KARACHI: Rising strength of the rupee against the dollar has enlivened hopes for price drop in various imported commodities by at least five to 10 per cent besides cut in various petroleum products prices.

Trade and industry stakeholders foresee price cut in various imported products as $1 is now equal to Rs100 in interbank market as compared to Rs105-106 in the last two months. The US currency hit all-time high at Rs112 two months back for a brief period.

Pakistan Refinery Limited (PRL) Managing Director Aftab Husain sees greater impact on domestic oil prices as exchange rate is directly proportional to import parity price.

Pakistan meets 60-65 per cent of diesel demand through imports. “If the rupee’s upward journey continues then there will be very positive impact on domestic oil prices. But the collection of sales tax by the government will be lower due to fall in consumer price of any oil product,” he said.

It is essential that exchange rate must be stabilised and in the next 20 days the rupee’s increasing strength will significantly impact at the end of the month price buildup, he added. The MD PRL said last month the domestic oil prices were worked out at exchange rate of Rs105. At the end of March, the exchange rate is expected to stabilise lower than the previous month.

For example, in case the rupee stabilises at Rs100 then the expected price decrease would be around Rs3 per litre in diesel mainly if the government taxes and international oil prices remain at current level.

Karachi Wholesalers Grocers Association (KWGA), Anis Majeed, said, “Imported food items prices will fall by five to 10 per cent.”

The import bill of petroleum products will also come down thus putting a major impact on price in the long run, and overall foreign loan repayment will be reduced as US dollar will be bought in less price, he said.

Food items from now onwards will gradually come down. It will take different product different time period depending on the availability of cargo and the cargo on the way, he said.

Anis added in case international prices go up and rupee continuously gains then it will definitely keep prices stable at domestic level.

He said the price of imported pulses would fall by Rs5 to Rs10 per kg depending on stability in international prices and trading of one dollar to Rs 100 in interbank market.

An importer of pulses, spices, juices, milk etc., Haroon Agar estimates at least 10 per cent plunge in prices of pulses, spices, juices, milk powder etc.

Commercial importers usually pass rupee-dollar fluctuation in two to three days but retailers do not share the falling wholesale price with the consumers, he said urging the government to monitor retail prices and ensure that consumers could avail full benefit of low cost of import due to losing value of the dollar.

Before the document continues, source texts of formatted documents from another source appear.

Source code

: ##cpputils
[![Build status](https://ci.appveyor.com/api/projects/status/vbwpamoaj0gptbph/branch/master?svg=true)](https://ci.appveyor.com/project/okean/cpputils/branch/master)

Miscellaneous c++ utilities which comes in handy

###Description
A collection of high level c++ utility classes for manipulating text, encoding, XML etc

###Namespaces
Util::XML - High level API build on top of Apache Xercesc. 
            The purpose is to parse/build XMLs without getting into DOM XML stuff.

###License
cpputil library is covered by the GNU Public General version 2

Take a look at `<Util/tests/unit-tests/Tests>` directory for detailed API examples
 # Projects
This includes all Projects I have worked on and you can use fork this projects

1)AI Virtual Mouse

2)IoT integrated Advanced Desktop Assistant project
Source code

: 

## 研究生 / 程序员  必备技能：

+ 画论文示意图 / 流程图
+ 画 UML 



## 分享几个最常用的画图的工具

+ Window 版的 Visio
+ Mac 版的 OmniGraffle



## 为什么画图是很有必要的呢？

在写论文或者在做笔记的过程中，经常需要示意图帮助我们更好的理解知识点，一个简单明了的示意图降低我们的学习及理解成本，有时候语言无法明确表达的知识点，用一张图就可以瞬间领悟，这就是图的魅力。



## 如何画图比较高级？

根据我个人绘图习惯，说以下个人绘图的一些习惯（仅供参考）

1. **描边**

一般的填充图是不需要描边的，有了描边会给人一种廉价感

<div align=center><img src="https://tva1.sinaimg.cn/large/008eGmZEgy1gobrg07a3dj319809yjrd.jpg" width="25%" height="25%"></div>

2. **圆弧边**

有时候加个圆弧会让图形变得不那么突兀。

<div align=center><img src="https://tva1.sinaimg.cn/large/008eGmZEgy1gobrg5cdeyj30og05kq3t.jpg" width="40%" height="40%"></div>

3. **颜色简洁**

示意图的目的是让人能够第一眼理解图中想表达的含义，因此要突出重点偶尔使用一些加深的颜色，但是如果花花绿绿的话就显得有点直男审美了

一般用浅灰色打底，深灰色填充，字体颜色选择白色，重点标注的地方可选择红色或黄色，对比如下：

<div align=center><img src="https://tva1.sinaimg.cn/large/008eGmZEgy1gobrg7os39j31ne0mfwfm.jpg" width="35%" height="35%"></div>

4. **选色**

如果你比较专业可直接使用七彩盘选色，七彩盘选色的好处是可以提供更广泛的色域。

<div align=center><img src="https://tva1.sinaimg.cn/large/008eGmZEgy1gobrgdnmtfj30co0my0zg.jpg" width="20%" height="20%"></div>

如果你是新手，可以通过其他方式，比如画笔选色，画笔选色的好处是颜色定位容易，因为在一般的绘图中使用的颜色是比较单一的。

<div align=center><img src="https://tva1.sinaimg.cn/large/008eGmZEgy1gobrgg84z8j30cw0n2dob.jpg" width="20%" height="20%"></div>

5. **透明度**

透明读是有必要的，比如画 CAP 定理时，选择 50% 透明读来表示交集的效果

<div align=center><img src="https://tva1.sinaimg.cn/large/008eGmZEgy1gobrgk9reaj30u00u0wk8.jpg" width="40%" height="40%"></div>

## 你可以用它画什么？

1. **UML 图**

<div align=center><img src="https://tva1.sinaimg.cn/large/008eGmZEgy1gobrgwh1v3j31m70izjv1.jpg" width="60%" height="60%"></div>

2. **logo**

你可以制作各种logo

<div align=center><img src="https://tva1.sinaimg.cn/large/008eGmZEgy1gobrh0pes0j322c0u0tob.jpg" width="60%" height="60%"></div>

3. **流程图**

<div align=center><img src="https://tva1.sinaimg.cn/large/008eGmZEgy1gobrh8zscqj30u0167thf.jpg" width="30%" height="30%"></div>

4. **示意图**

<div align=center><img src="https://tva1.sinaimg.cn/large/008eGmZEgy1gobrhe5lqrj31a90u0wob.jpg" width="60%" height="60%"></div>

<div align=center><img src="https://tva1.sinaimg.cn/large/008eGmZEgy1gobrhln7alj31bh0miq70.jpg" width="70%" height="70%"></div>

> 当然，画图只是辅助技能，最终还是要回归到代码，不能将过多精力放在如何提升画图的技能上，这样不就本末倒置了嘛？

Secretary General Pakistan Vanaspati Manufacturers Association (PVMA) Umer Islam Khan hoped that the price of five kg/litre ghee and cooking oil tin would become lower by Rs20 while the price of 16 kg/litre ghee and cooking oil tin would reduce by Rs50 in the next 15-20 days in view of one dollar value at Rs100 as compared to Rs105.

Former chairman Pakistan Tea Association (PTA) Hamid Khawaja said tea price would plummet by around Rs3 to four per kg. In case the dollar value remains at Rs100 and importers open LCs at this rate then its impact on domestic prices will be visible when shipments will arrive after six weeks.

Pakistan’s food import bill comprising palm oil, tea, pulses, spices, powdered milk, sugar and other food items hovers between $4 to $5 billion per year.